[Saved data entries]
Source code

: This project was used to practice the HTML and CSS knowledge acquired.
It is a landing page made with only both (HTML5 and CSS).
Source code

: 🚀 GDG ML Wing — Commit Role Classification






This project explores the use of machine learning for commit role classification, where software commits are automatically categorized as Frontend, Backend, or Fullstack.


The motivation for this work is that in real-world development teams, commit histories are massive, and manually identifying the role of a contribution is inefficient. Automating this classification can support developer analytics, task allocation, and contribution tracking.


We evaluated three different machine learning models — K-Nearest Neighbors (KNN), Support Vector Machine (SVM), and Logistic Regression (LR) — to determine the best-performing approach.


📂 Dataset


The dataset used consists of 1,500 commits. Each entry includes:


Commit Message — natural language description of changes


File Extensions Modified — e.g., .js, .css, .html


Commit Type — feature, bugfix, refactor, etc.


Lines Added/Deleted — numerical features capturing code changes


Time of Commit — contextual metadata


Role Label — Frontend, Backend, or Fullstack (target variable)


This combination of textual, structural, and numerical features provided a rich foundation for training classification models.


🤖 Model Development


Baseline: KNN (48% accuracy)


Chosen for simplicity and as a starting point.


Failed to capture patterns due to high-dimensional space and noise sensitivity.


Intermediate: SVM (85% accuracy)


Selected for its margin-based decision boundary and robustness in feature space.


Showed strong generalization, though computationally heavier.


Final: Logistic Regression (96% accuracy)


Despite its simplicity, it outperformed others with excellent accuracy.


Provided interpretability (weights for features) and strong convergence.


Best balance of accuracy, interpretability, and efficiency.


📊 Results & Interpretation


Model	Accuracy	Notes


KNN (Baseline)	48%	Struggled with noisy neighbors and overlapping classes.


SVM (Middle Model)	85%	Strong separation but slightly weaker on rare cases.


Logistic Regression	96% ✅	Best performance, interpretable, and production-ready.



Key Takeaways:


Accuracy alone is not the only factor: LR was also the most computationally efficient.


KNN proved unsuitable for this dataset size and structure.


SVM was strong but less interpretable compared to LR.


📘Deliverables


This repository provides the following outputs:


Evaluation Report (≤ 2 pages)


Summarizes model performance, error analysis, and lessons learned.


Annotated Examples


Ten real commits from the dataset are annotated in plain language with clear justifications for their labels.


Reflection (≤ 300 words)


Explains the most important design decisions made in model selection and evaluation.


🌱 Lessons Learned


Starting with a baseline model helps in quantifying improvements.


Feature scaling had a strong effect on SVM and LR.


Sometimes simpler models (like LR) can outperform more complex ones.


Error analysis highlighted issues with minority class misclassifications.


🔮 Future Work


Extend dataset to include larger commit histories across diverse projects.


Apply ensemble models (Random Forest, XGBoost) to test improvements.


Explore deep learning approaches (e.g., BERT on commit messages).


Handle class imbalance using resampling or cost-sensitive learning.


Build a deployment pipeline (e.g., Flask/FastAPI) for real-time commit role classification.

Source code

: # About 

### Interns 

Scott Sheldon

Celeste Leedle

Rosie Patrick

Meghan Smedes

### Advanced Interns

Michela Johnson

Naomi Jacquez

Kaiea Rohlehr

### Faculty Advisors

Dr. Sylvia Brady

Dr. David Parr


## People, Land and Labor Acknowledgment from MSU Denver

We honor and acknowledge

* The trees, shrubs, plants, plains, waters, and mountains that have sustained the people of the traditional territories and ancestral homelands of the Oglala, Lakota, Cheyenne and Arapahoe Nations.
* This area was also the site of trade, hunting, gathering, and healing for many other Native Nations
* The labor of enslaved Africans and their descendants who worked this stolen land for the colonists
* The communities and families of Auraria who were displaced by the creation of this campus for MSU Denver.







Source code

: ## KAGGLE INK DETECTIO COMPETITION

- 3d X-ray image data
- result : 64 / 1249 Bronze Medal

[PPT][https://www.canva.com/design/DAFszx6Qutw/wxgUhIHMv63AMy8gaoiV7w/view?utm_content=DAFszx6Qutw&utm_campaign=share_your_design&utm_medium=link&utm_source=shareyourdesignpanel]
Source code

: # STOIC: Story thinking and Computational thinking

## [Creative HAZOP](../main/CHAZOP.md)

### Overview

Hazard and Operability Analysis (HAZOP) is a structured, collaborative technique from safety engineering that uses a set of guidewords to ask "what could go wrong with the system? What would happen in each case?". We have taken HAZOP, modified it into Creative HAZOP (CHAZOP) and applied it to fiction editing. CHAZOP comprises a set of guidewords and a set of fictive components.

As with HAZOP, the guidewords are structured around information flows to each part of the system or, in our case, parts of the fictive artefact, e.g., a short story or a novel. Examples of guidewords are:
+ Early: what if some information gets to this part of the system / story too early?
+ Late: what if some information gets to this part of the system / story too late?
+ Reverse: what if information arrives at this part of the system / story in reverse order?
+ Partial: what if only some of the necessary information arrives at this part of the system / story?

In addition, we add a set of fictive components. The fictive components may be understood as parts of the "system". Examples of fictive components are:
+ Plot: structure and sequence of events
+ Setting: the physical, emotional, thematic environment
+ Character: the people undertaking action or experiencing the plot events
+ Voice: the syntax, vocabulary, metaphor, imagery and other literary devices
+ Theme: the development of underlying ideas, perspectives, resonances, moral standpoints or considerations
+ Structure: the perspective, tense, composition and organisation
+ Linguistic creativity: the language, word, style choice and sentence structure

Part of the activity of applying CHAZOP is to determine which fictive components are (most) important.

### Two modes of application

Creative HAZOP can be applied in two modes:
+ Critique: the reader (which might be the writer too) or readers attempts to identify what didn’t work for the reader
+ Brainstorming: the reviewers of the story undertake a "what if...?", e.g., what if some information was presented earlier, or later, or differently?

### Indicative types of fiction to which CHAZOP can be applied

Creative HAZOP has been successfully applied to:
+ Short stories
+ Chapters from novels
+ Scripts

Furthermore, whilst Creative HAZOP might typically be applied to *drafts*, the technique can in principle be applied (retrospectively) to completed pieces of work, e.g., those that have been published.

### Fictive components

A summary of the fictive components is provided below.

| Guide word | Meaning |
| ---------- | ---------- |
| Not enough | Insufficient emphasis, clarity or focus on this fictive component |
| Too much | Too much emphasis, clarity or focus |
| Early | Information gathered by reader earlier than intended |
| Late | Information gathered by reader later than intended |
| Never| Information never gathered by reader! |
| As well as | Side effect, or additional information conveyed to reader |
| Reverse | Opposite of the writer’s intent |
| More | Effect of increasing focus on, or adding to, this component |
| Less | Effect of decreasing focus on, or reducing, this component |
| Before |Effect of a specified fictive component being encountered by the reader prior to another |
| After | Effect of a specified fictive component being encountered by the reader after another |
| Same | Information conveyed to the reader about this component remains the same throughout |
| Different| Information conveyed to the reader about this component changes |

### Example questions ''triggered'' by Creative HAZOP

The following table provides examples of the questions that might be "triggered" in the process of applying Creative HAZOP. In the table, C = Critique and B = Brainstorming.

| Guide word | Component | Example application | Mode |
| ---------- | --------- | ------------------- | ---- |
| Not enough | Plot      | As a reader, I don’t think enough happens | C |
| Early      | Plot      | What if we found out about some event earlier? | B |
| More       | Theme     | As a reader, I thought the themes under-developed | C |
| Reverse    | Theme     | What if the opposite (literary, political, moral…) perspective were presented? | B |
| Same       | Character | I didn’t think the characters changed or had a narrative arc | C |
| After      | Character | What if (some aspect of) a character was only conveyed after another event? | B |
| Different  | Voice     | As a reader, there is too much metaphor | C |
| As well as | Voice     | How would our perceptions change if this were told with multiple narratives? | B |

INSTRUCTIONS TO FOLLOW => Would you copy out exactly the lines above that start at the one containing "Sometimes simpler models" and end at the one containing "Naomi Jacquez", inclusive?

RESULT =>
Sometimes simpler models (like LR) can outperform more complex ones.


Error analysis highlighted issues with minority class misclassifications.


🔮 Future Work


Extend dataset to include larger commit histories across diverse projects.


Apply ensemble models (Random Forest, XGBoost) to test improvements.


Explore deep learning approaches (e.g., BERT on commit messages).


Handle class imbalance using resampling or cost-sensitive learning.


Build a deployment pipeline (e.g., Flask/FastAPI) for real-time commit role classification.

Source code

: # About 

### Interns 

Scott Sheldon

Celeste Leedle

Rosie Patrick

Meghan Smedes

### Advanced Interns

Michela Johnson

Naomi Jacquez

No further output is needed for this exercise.